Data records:
******

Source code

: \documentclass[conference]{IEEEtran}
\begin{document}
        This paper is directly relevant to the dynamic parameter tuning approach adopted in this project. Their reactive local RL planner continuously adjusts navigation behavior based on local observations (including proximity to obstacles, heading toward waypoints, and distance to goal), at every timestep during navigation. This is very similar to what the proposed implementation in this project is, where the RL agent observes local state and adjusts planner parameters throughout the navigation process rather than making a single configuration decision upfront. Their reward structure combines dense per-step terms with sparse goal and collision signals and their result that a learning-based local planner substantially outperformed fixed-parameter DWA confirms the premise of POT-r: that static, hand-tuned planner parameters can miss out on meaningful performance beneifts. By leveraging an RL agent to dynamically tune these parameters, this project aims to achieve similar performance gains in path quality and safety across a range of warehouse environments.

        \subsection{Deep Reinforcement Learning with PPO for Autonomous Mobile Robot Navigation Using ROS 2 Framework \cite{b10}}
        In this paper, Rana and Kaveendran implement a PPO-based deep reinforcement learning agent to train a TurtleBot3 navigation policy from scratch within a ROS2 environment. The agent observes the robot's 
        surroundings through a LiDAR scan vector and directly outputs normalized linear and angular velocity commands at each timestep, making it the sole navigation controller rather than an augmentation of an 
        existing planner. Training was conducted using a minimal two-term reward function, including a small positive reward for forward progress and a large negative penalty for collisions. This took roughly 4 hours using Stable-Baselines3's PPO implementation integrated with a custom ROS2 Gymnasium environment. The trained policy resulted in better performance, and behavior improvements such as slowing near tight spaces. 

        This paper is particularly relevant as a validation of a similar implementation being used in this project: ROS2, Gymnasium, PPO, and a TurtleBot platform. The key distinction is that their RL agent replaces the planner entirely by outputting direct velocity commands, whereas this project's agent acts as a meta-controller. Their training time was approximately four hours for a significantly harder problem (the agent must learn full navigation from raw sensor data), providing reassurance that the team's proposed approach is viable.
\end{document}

******

About this task: Go through the lines above and count those that include "policy"; give the total and nothing more.

Output for this exercise: 2